神獣の国への召喚 ~無自覚聖女は神獣を虜にする~

 どうやら、めんどくさい争いのありそうな店だと。縄張りみたいなものなのか。

「任せた。どれくらいの割合で、誰の作ったポーションに効果の高い物が混じっているのか調査してくれ」
 はいと、頭を下げて執事がシャルルの元を離れると、すぐにメイドの一人がシャルルの前に出て頭を下げた。

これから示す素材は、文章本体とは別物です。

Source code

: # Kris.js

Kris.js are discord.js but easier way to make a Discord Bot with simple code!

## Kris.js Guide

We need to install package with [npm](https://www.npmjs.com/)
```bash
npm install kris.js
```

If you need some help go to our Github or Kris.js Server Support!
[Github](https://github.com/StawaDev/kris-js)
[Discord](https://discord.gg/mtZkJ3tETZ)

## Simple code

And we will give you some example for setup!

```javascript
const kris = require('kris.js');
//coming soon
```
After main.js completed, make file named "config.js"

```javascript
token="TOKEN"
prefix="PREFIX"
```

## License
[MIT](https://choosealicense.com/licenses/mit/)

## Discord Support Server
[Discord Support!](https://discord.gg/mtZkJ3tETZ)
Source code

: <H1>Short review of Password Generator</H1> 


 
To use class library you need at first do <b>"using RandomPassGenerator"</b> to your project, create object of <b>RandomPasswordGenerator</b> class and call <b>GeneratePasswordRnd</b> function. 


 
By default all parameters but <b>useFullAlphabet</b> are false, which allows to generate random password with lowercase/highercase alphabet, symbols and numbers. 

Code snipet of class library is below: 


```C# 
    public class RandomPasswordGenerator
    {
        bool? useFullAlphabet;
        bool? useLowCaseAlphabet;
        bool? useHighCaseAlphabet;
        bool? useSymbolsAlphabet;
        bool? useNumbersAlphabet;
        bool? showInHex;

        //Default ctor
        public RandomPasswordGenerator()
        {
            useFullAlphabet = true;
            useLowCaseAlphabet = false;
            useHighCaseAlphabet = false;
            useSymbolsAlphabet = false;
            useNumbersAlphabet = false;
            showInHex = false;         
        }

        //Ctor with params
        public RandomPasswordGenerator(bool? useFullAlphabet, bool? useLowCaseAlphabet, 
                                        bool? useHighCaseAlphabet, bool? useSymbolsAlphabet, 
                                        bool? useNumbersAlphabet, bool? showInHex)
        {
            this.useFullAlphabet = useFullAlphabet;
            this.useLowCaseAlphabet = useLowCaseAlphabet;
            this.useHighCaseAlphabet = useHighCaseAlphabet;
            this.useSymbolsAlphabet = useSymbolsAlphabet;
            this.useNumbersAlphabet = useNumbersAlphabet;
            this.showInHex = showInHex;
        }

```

「シャルル様、コウ様が湯あみをしている間に、持ち物をチェックいたしましたところ、やはりこの世の常識では考えられないようなものがいくつかありました。すぐに持ち物はすべて元に戻しておきましたが、洗濯をするからと衣類はこちらに」
 メイドが浩史の着ていたトレーナーとジーパンをシャルルに差し出す。下着と靴下はさすがにはばかられたためすでに洗濯に回してある。

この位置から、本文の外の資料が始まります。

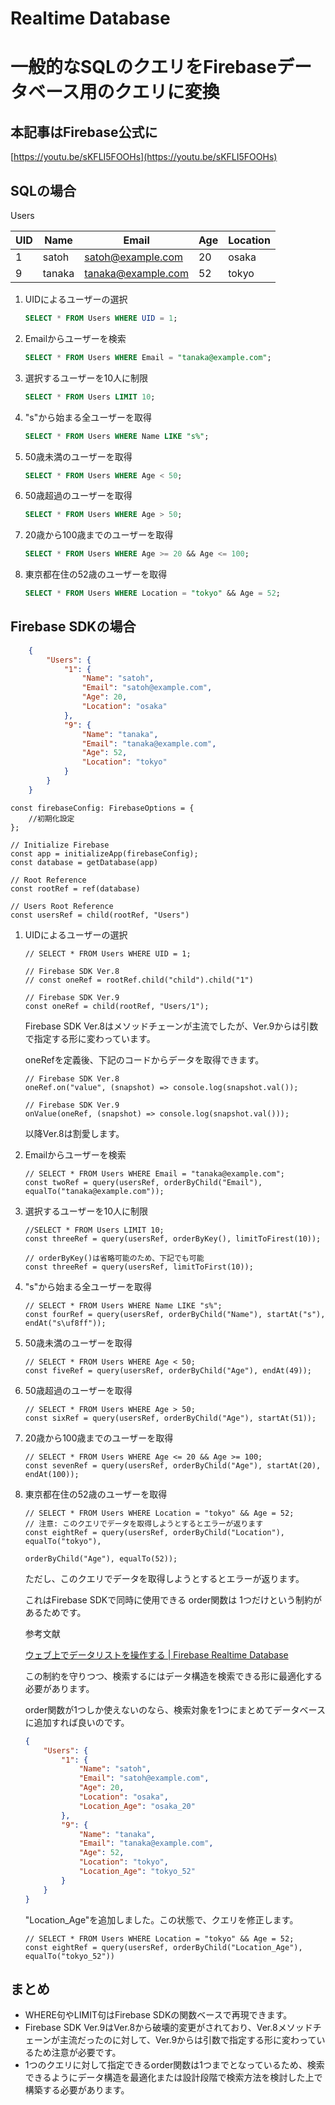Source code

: # Realtime Database

# 一般的なSQLのクエリをFirebaseデータベース用のクエリに変換

本記事はFirebase公式に
---

[https://youtu.be/sKFLI5FOOHs](https://youtu.be/sKFLI5FOOHs)

## SQLの場合

Users

| UID | Name | Email | Age | Location |
| --- | --- | --- | --- | --- |
| 1 | satoh | satoh@example.com | 20 | osaka |
| 9 | tanaka | tanaka@example.com | 52 | tokyo |

1. UIDによるユーザーの選択
    
    ```sql
    SELECT * FROM Users WHERE UID = 1;
    ```
    
2. Emailからユーザーを検索
    
    ```sql
    SELECT * FROM Users WHERE Email = "tanaka@example.com";
    ```
    
3. 選択するユーザーを10人に制限
    
    ```sql
    SELECT * FROM Users LIMIT 10;
    ```
    
4. "s"から始まる全ユーザーを取得
    
    ```sql
    SELECT * FROM Users WHERE Name LIKE "s%";
    ```
    
5. 50歳未満のユーザーを取得
    
    ```sql
    SELECT * FROM Users WHERE Age < 50;
    ```
    
6. 50歳超過のユーザーを取得
    
    ```sql
    SELECT * FROM Users WHERE Age > 50;
    ```
    
7. 20歳から100歳までのユーザーを取得
    
    ```sql
    SELECT * FROM Users WHERE Age >= 20 && Age <= 100;
    ```
    
8. 東京都在住の52歳のユーザーを取得
    
    ```sql
    SELECT * FROM Users WHERE Location = "tokyo" && Age = 52;
    ```
    

## Firebase SDKの場合

```json
	{
		"Users": {
			"1": {
				"Name": "satoh",
				"Email": "satoh@example.com",
				"Age": 20,
				"Location": "osaka"
			},
			"9": {
				"Name": "tanaka",
				"Email": "tanaka@example.com",
				"Age": 52,
				"Location": "tokyo"
			}
		}
	}
```

```tsx
const firebaseConfig: FirebaseOptions = {
	//初期化設定
};

// Initialize Firebase
const app = initializeApp(firebaseConfig);
const database = getDatabase(app)

// Root Reference
const rootRef = ref(database)

// Users Root Reference
const usersRef = child(rootRef, "Users")
```

1. UIDによるユーザーの選択
    
    ```tsx
    // SELECT * FROM Users WHERE UID = 1;
    
    // Firebase SDK Ver.8
    // const oneRef = rootRef.child("child").child("1")
    
    // Firebase SDK Ver.9
    const oneRef = child(rootRef, "Users/1");
    ```
    
    Firebase SDK Ver.8はメソッドチェーンが主流でしたが、Ver.9からは引数で指定する形に変わっています。
    
    oneRefを定義後、下記のコードからデータを取得できます。
    
    ```tsx
    // Firebase SDK Ver.8
    oneRef.on("value", (snapshot) => console.log(snapshot.val());
    
    // Firebase SDK Ver.9
    onValue(oneRef, (snapshot) => console.log(snapshot.val()));
    ```
    
    以降Ver.8は割愛します。
    
2. Emailからユーザーを検索
    
    ```tsx
    // SELECT * FROM Users WHERE Email = "tanaka@example.com";
    const twoRef = query(usersRef, orderByChild("Email"), equalTo("tanaka@example.com"));
    ```
    
3. 選択するユーザーを10人に制限
    
    ```tsx
    //SELECT * FROM Users LIMIT 10;
    const threeRef = query(usersRef, orderByKey(), limitToFirest(10));
    
    // orderByKey()は省略可能のため、下記でも可能
    const threeRef = query(usersRef, limitToFirst(10));
    ```
    
4. "s"から始まる全ユーザーを取得
    
    ```tsx
    // SELECT * FROM Users WHERE Name LIKE "s%";
    const fourRef = query(usersRef, orderByChild("Name"), startAt("s"), endAt("s\uf8ff"));
    ```
    
5. 50歳未満のユーザーを取得
    
    ```tsx
    // SELECT * FROM Users WHERE Age < 50;
    const fiveRef = query(usersRef, orderByChild("Age"), endAt(49));
    ```
    
6. 50歳超過のユーザーを取得
    
    ```tsx
    // SELECT * FROM Users WHERE Age > 50;
    const sixRef = query(usersRef, orderByChild("Age"), startAt(51));
    ```
    
7. 20歳から100歳までのユーザーを取得
    
    ```tsx
    // SELECT * FROM Users WHERE Age <= 20 && Age >= 100;
    const sevenRef = query(usersRef, orderByChild("Age"), startAt(20), endAt(100));
    ```
    
8. 東京都在住の52歳のユーザーを取得
    
    ```tsx
    // SELECT * FROM Users WHERE Location = "tokyo" && Age = 52;
    // 注意: このクエリでデータを取得しようとするとエラーが返ります
    const eightRef = query(usersRef, orderByChild("Location"), equalTo("tokyo"), 
    																orderByChild("Age"), equalTo(52));
    ```
    
    ただし、このクエリでデータを取得しようとするとエラーが返ります。
    
    これはFirebase SDKで同時に使用できる order関数は 1つだけという制約があるためです。
    
    参考文献
    
    [ウェブ上でデータリストを操作する | Firebase Realtime Database](https://firebase.google.com/docs/database/web/lists-of-data?hl=ja#sort_data)
    
    この制約を守りつつ、検索するにはデータ構造を検索できる形に最適化する必要があります。
    
    order関数が1つしか使えないのなら、検索対象を1つにまとめてデータベースに追加すれば良いのです。
    
    ```json
    {
    	"Users": {
    		"1": {
    			"Name": "satoh",
    			"Email": "satoh@example.com",
    			"Age": 20,
    			"Location": "osaka",
    			"Location_Age": "osaka_20"
    		},
    		"9": {
    			"Name": "tanaka",
    			"Email": "tanaka@example.com",
    			"Age": 52,
    			"Location": "tokyo",
    			"Location_Age": "tokyo_52"
    		}
    	}
    }
    ```
    
    "Location_Age"を追加しました。この状態で、クエリを修正します。
    
    ```tsx
    // SELECT * FROM Users WHERE Location = "tokyo" && Age = 52;
    const eightRef = query(usersRef, orderByChild("Location_Age"), equalTo("tokyo_52"))
    ```
    

## まとめ

- WHERE句やLIMIT句はFirebase SDKの関数ベースで再現できます。
- Firebase SDK Ver.9はVer.8から破壊的変更がされており、Ver.8メソッドチェーンが主流だったのに対して、Ver.9からは引数で指定する形に変わっているため注意が必要です。
- 1つのクエリに対して指定できるorder関数は1つまでとなっているため、検索できるようにデータ構造を最適化または設計段階で検索方法を検討した上で構築する必要があります。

「このように、伸び縮みする生地は初めて見ました。ですが、再現しようと思えばできないこともないかと考えられます。ですが、これをご覧ください」
 メイドがジーパンのファスナーを開けたり閉めたりしながらシャルルに見せる。
「どのような仕組みなのかわかりませんが、一瞬にしてこのように、閉じたり開いたりできるのです。細かい金属加工が施されていますが、これを再現するのは腕利きの鍛冶職人でもかなり骨が折れるかと……」
 シャルルが手にとり興味深げにファスナーを上下に動かす。
「これが再現できれば、いろいろと使い道はありそうだが……確かにこれほど細かい細工ともなると、一つ作るのにも相当時間がかかりそうで実用的ではないな。それを、たかが服にしようしているとは……」
 メイドが首を横に振った。
「たかが服ではないかもしれません。縫い目をご覧ください。これほど細かく正確に美しく整った縫い目は初めて見ました。超一流のお針子が何年もかけて丁寧に仕上げた最高峰の服なのではないでしょうか」
 シャルルがふっと小さく息を吐きだした。
「コウは最高峰の服を着れるような人物に見えたか?」
 シャルルの言葉に、メイドがうっと言葉に詰まる。
「そ、それは……」
 メイドの正直な反応にシャルルは小さく笑って返す。
「突然舞い込んできた大金と地位に我を忘れて威張り散らしていた先代のバルサ伯爵を思い出したよ」
 メイドは、小さく息を飲み込んだ。
 バルサ伯爵はあっという間に別の者と入れ替わった。シャルルの嫌った、威張り散らした身の程知らずは、ほどなくして謎の死を遂げたのだ。